# [RECORDS FOR THIS EXERCISE]

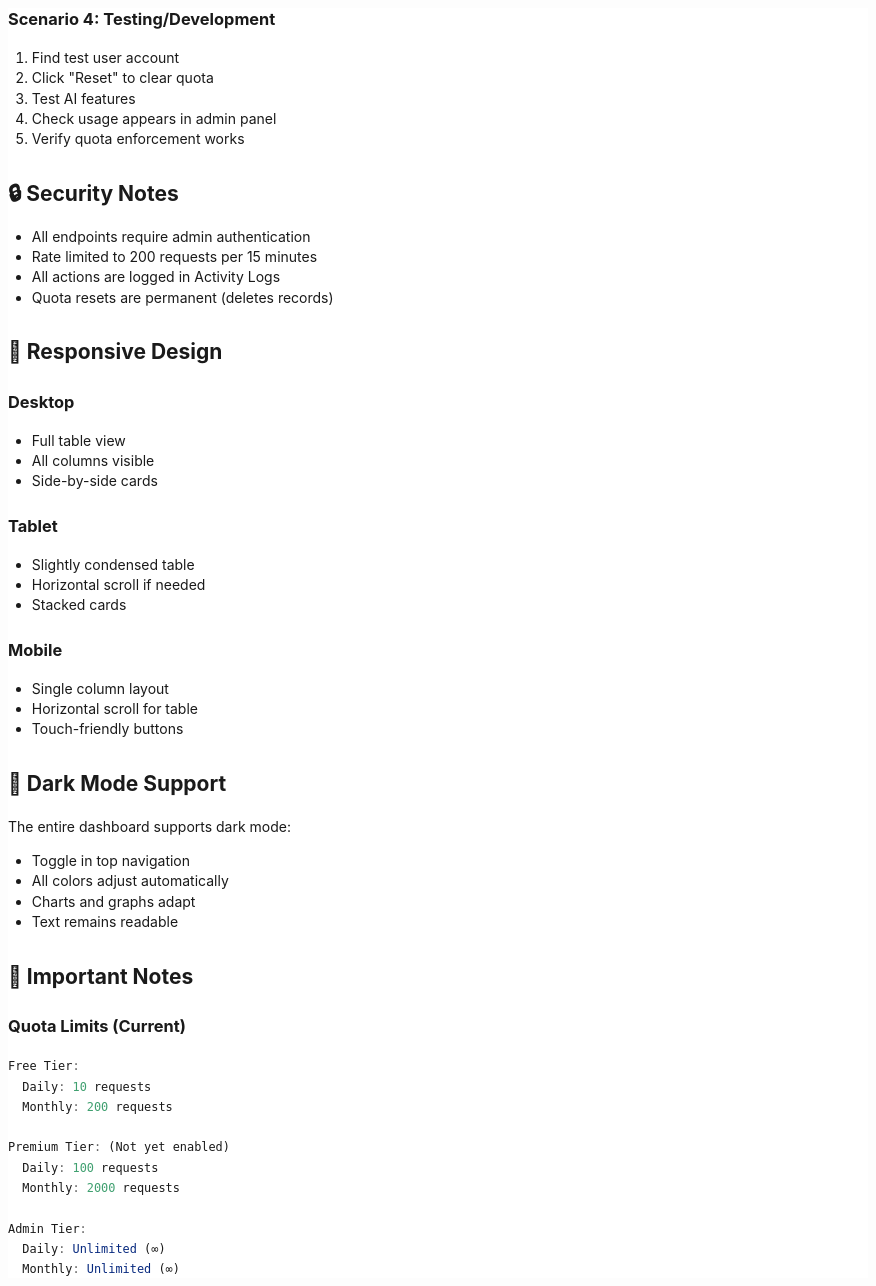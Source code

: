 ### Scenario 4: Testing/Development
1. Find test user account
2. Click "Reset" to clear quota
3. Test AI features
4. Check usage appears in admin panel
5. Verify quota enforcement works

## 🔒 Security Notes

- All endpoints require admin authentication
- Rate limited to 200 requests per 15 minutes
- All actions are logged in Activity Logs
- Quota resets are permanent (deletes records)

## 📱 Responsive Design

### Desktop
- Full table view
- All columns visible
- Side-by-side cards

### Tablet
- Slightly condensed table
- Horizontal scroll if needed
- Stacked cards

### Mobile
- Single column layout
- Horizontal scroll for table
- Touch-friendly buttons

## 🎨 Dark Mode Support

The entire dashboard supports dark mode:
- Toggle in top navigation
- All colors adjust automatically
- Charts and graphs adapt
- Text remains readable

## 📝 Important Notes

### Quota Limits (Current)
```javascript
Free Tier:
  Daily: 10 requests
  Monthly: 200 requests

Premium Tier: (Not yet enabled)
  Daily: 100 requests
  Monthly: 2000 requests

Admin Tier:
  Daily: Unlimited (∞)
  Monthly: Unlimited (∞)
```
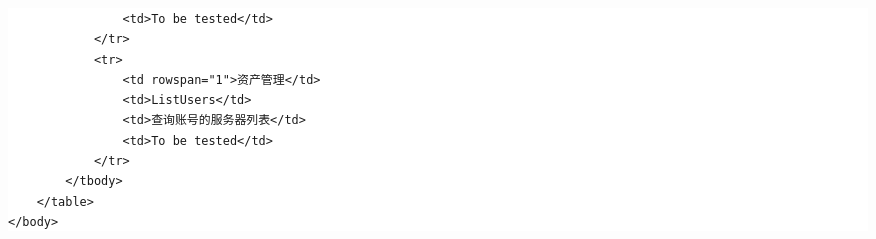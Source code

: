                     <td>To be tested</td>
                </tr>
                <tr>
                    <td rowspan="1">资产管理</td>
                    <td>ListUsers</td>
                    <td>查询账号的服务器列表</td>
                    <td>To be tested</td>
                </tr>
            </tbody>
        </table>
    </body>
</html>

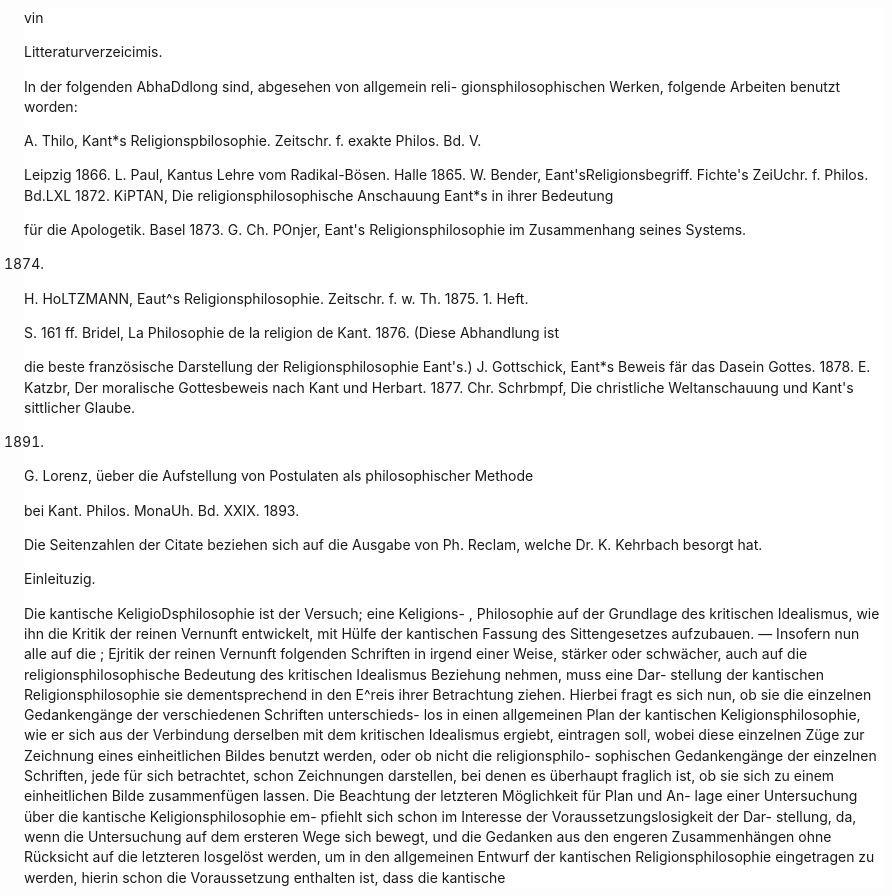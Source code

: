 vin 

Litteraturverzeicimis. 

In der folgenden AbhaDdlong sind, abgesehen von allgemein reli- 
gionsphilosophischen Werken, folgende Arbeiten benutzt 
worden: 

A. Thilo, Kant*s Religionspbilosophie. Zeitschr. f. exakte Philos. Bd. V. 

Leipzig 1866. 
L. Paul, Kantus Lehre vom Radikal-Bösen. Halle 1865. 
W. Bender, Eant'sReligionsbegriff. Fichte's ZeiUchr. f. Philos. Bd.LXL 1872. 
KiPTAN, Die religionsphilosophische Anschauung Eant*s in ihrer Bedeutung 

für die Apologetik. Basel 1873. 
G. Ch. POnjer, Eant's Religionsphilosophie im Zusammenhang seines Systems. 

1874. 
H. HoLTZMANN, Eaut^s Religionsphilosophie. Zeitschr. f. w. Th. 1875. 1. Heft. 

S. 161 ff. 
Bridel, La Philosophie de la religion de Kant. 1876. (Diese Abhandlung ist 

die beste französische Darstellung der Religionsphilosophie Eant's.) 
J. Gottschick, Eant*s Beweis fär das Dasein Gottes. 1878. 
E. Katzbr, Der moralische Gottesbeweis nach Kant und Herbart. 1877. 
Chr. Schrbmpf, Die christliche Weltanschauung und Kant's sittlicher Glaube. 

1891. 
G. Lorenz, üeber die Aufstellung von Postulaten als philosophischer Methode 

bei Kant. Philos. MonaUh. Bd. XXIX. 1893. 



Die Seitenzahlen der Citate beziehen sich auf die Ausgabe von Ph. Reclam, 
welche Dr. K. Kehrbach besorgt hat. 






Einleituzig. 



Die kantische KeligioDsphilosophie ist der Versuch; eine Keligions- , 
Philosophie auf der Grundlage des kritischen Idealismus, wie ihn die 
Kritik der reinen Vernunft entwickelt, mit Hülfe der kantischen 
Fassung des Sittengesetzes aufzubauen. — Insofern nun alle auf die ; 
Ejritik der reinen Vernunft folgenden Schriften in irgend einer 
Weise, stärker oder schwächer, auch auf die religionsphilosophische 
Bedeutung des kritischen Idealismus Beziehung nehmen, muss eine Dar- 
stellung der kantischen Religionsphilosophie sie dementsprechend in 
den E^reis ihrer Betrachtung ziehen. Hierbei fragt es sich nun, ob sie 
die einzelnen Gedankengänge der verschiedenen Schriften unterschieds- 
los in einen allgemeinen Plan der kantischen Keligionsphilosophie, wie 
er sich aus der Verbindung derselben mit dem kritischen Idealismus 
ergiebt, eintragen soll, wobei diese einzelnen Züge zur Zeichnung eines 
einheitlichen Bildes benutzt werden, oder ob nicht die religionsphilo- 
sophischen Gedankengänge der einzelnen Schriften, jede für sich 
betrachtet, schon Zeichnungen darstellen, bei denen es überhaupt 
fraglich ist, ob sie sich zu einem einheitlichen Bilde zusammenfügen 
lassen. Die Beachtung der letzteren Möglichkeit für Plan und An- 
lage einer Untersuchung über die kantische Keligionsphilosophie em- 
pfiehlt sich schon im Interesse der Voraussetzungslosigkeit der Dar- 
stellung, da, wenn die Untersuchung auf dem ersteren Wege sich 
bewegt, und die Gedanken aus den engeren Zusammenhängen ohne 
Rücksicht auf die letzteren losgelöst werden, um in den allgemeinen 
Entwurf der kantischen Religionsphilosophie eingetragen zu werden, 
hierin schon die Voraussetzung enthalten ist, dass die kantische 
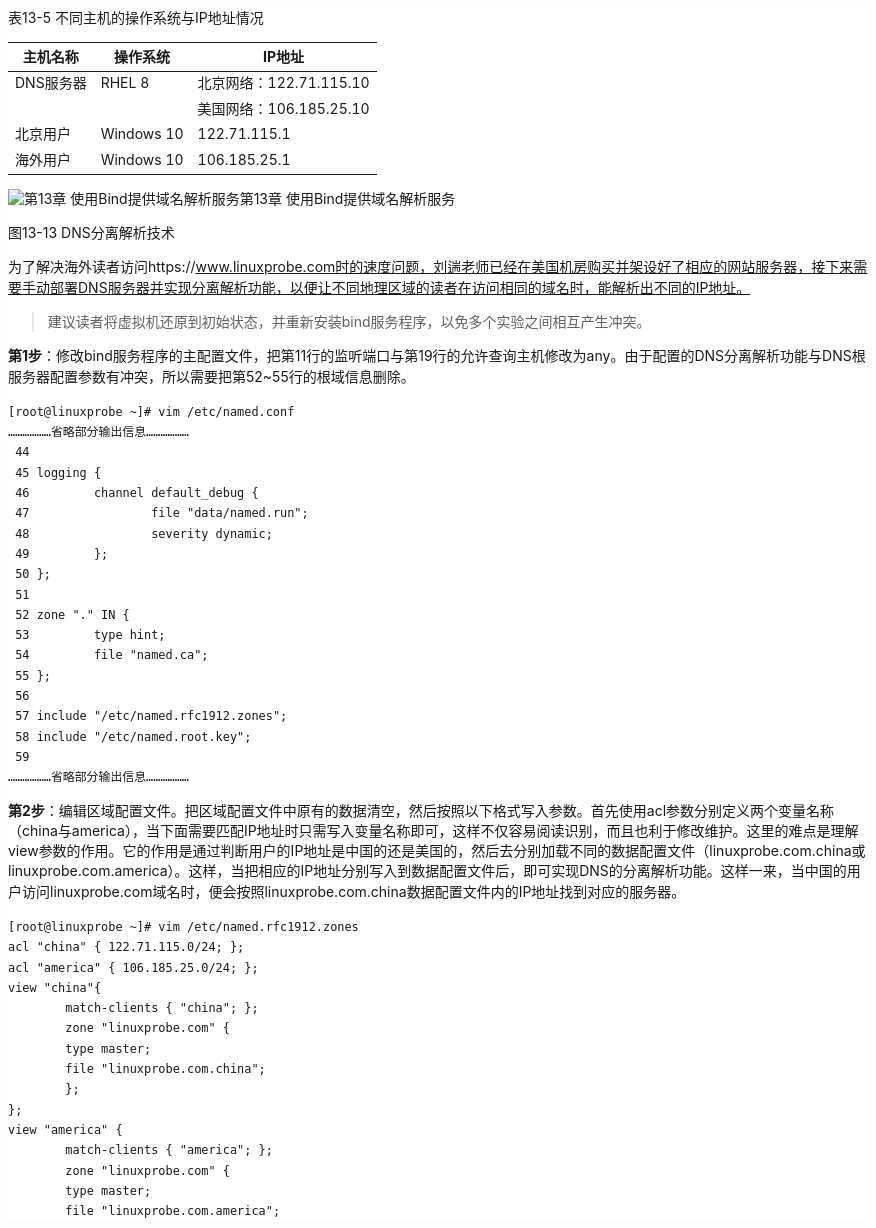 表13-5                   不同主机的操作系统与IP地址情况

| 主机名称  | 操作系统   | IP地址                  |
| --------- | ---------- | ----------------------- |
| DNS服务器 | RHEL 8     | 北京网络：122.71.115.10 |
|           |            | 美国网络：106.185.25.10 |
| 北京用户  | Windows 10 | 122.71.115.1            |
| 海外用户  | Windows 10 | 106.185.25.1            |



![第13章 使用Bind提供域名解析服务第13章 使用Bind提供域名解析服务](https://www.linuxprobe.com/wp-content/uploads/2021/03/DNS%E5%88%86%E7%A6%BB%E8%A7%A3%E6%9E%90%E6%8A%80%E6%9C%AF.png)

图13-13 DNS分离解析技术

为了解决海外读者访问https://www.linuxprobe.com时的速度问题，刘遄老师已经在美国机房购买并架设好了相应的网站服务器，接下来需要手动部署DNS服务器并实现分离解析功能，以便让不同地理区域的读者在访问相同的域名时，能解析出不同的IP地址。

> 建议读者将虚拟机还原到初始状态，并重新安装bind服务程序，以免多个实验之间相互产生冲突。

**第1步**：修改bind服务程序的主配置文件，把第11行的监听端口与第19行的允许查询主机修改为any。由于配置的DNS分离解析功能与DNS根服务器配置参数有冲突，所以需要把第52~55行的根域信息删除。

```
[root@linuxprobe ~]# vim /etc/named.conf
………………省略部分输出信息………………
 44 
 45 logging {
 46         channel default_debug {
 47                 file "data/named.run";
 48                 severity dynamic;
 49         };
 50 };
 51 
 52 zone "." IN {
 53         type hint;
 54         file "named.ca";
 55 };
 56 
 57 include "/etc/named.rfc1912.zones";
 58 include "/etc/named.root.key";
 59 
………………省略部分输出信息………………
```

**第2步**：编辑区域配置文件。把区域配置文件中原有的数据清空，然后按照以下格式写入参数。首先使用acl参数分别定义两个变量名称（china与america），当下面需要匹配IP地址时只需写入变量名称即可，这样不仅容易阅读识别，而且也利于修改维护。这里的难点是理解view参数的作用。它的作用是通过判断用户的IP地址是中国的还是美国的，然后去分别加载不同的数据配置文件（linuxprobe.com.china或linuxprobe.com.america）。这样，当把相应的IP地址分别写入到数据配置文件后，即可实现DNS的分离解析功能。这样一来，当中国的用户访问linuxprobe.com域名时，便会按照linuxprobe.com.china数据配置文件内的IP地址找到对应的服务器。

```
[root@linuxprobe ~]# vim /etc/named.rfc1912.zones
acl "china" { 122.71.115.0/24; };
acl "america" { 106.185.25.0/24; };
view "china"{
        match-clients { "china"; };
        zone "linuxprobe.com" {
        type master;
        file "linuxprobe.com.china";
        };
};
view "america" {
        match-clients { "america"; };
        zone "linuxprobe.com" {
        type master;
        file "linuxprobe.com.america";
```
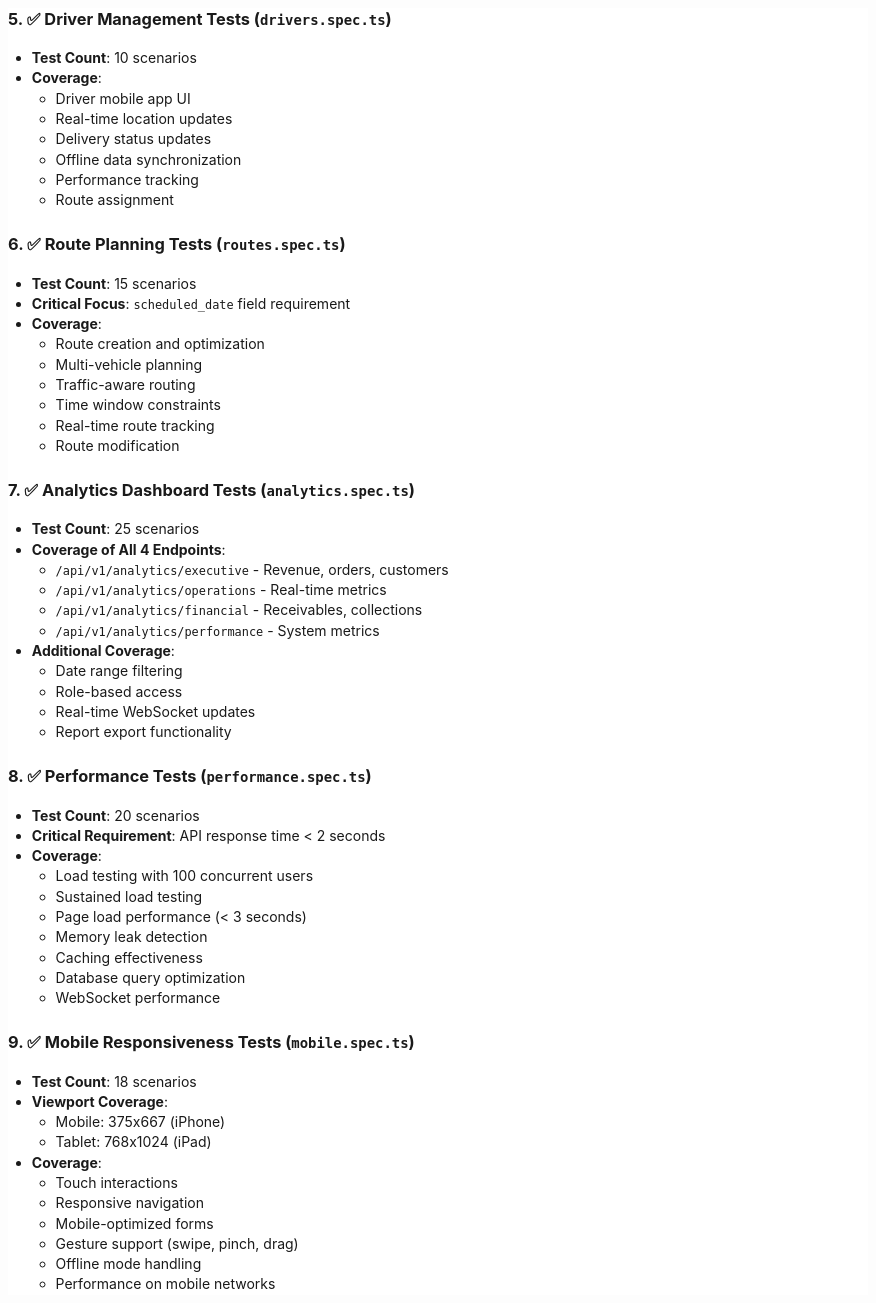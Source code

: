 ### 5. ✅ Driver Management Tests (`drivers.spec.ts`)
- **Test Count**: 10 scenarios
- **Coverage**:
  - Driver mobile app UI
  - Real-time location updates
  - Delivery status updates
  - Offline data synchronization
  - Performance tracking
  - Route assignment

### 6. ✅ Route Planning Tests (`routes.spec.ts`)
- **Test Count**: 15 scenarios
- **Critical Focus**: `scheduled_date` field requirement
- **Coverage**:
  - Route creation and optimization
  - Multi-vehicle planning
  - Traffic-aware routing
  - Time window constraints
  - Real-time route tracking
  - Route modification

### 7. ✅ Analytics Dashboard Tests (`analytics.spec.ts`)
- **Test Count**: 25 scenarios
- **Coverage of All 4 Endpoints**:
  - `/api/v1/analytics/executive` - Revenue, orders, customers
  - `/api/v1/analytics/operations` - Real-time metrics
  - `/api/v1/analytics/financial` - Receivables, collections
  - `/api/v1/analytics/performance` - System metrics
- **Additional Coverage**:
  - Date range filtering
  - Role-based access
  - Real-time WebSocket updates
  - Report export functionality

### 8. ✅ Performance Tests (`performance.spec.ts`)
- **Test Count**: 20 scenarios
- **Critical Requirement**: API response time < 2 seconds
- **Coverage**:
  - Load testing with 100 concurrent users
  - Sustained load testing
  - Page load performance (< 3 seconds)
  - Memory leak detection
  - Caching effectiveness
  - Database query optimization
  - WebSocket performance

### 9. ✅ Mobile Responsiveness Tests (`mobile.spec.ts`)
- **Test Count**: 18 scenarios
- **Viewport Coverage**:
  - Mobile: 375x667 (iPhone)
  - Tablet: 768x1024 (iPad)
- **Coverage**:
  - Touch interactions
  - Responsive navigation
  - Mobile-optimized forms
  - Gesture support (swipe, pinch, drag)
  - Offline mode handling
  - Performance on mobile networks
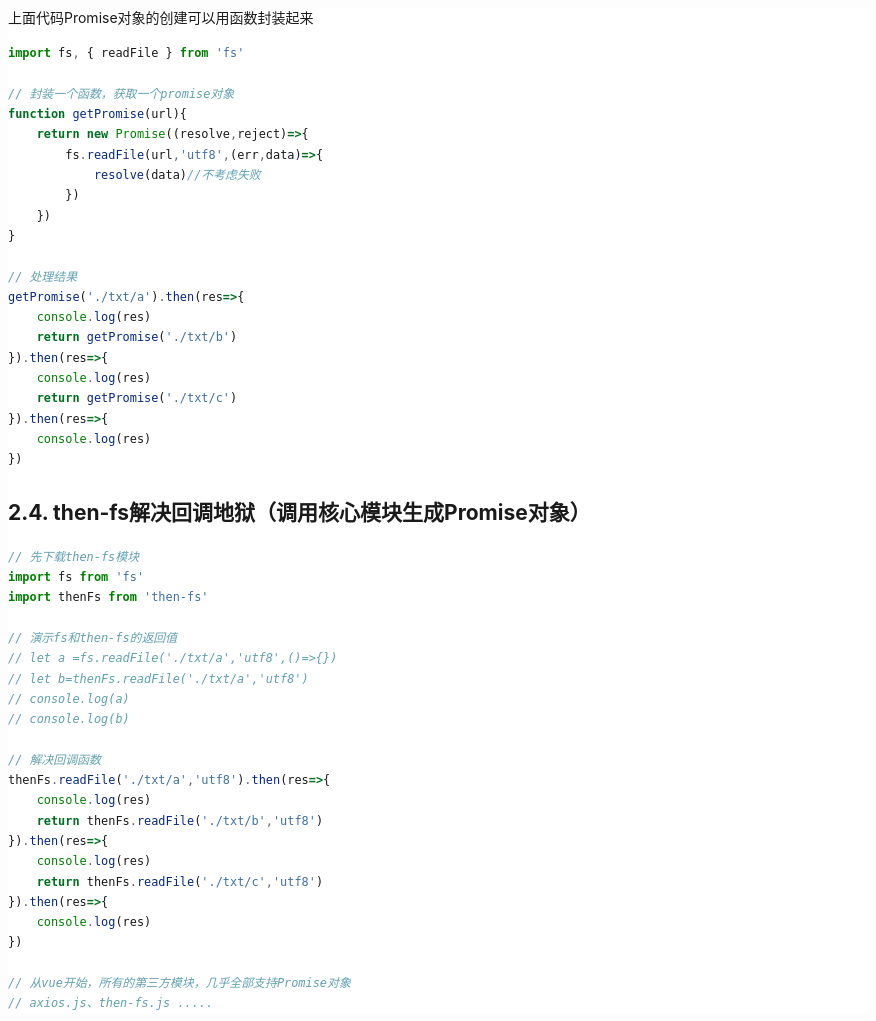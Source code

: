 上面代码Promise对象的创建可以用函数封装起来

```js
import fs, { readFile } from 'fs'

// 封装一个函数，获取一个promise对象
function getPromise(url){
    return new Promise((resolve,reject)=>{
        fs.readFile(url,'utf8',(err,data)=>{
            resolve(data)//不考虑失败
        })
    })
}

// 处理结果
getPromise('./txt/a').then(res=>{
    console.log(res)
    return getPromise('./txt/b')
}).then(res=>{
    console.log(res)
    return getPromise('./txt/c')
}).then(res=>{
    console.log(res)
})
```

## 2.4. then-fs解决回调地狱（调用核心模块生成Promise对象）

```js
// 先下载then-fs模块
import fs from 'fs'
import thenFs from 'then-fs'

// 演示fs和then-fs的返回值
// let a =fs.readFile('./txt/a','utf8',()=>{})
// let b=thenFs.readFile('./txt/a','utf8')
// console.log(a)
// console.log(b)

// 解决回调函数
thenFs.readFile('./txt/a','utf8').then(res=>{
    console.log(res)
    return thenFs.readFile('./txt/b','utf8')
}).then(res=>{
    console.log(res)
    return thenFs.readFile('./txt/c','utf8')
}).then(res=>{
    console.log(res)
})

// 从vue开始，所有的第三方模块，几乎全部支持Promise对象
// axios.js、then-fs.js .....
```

# [WHAT THE TASK ASKS]
Could you reproduce, exactly, every line above from the line with "to clear quota" to the line with "- Side-by-side cards", and no other line? Both ends count.

# [TASK RESULT]
2. Click "Reset" to clear quota
3. Test AI features
4. Check usage appears in admin panel
5. Verify quota enforcement works

## 🔒 Security Notes

- All endpoints require admin authentication
- Rate limited to 200 requests per 15 minutes
- All actions are logged in Activity Logs
- Quota resets are permanent (deletes records)

## 📱 Responsive Design

### Desktop
- Full table view
- All columns visible
- Side-by-side cards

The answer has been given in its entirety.